● **Task directions**:
You are asked to copy the entire listing exactly, apart from its pictures.

● **Supplied material**:
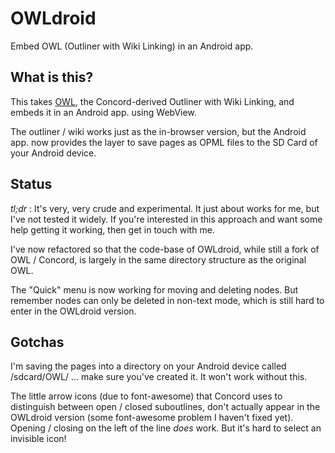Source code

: OWLdroid
========

Embed OWL (Outliner with Wiki Linking) in an Android app.

What is this?
-------------

This takes [OWL](https://github.com/interstar/OWL), the Concord-derived Outliner with Wiki Linking, and embeds it in an Android app. using WebView.

The outliner / wiki works just as the in-browser version, but the Android app. now provides the layer to save pages as OPML files to the SD Card of your Android device.



Status
------

*tl;dr* : It's very, very crude and experimental. It just about works for me, but I've not tested it widely. If you're interested in this approach and want some help getting it working, then get in touch with me. 

I've now refactored so that the code-base of OWLdroid, while still a fork of OWL / Concord, is largely in the same directory structure as the original OWL.

The "Quick" menu is now working for moving and deleting nodes. But remember nodes can only be deleted in non-text mode, which is still 
hard to enter in the OWLdroid version.


Gotchas
--------

I'm saving the pages into a directory on your Android device called /sdcard/OWL/ ... make sure you've created it. It won't work without this.

The little arrow icons (due to font-awesome) that Concord uses to distinguish between open / closed suboutlines, don't actually appear in 
the OWLdroid version (some font-awesome problem I haven't fixed yet). Opening / closing on the left of the line *does* work. But it's hard to select an invisible icon!



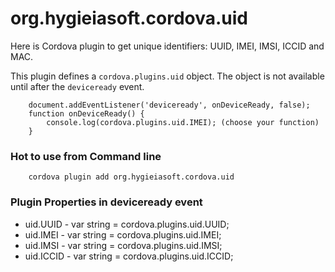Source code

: # org.hygieiasoft.cordova.uid
Here is Cordova plugin to get unique identifiers: UUID, IMEI, IMSI, ICCID and MAC.

This plugin defines a `cordova.plugins.uid` object.
The object is not available until after the `deviceready` event.

		document.addEventListener('deviceready', onDeviceReady, false);
		function onDeviceReady() {
			console.log(cordova.plugins.uid.IMEI); (choose your function)
		}

### Hot to use from Command line
		cordova plugin add org.hygieiasoft.cordova.uid

### Plugin Properties in deviceready event
- uid.UUID - var string = cordova.plugins.uid.UUID;
- uid.IMEI - var string = cordova.plugins.uid.IMEI;
- uid.IMSI - var string = cordova.plugins.uid.IMSI;
- uid.ICCID - var string = cordova.plugins.uid.ICCID;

● **Task result**:
Source code

: OWLdroid
========

Embed OWL (Outliner with Wiki Linking) in an Android app.

What is this?
-------------

This takes [OWL](https://github.com/interstar/OWL), the Concord-derived Outliner with Wiki Linking, and embeds it in an Android app. using WebView.

The outliner / wiki works just as the in-browser version, but the Android app. now provides the layer to save pages as OPML files to the SD Card of your Android device.



Status
------

*tl;dr* : It's very, very crude and experimental. It just about works for me, but I've not tested it widely. If you're interested in this approach and want some help getting it working, then get in touch with me. 

I've now refactored so that the code-base of OWLdroid, while still a fork of OWL / Concord, is largely in the same directory structure as the original OWL.

The "Quick" menu is now working for moving and deleting nodes. But remember nodes can only be deleted in non-text mode, which is still 
hard to enter in the OWLdroid version.


Gotchas
--------

I'm saving the pages into a directory on your Android device called /sdcard/OWL/ ... make sure you've created it. It won't work without this.

The little arrow icons (due to font-awesome) that Concord uses to distinguish between open / closed suboutlines, don't actually appear in 
the OWLdroid version (some font-awesome problem I haven't fixed yet). Opening / closing on the left of the line *does* work. But it's hard to select an invisible icon!



Source code

: # org.hygieiasoft.cordova.uid
Here is Cordova plugin to get unique identifiers: UUID, IMEI, IMSI, ICCID and MAC.

This plugin defines a `cordova.plugins.uid` object.
The object is not available until after the `deviceready` event.

		document.addEventListener('deviceready', onDeviceReady, false);
		function onDeviceReady() {
			console.log(cordova.plugins.uid.IMEI); (choose your function)
		}

### Hot to use from Command line
		cordova plugin add org.hygieiasoft.cordova.uid

### Plugin Properties in deviceready event
- uid.UUID - var string = cordova.plugins.uid.UUID;
- uid.IMEI - var string = cordova.plugins.uid.IMEI;
- uid.IMSI - var string = cordova.plugins.uid.IMSI;
- uid.ICCID - var string = cordova.plugins.uid.ICCID;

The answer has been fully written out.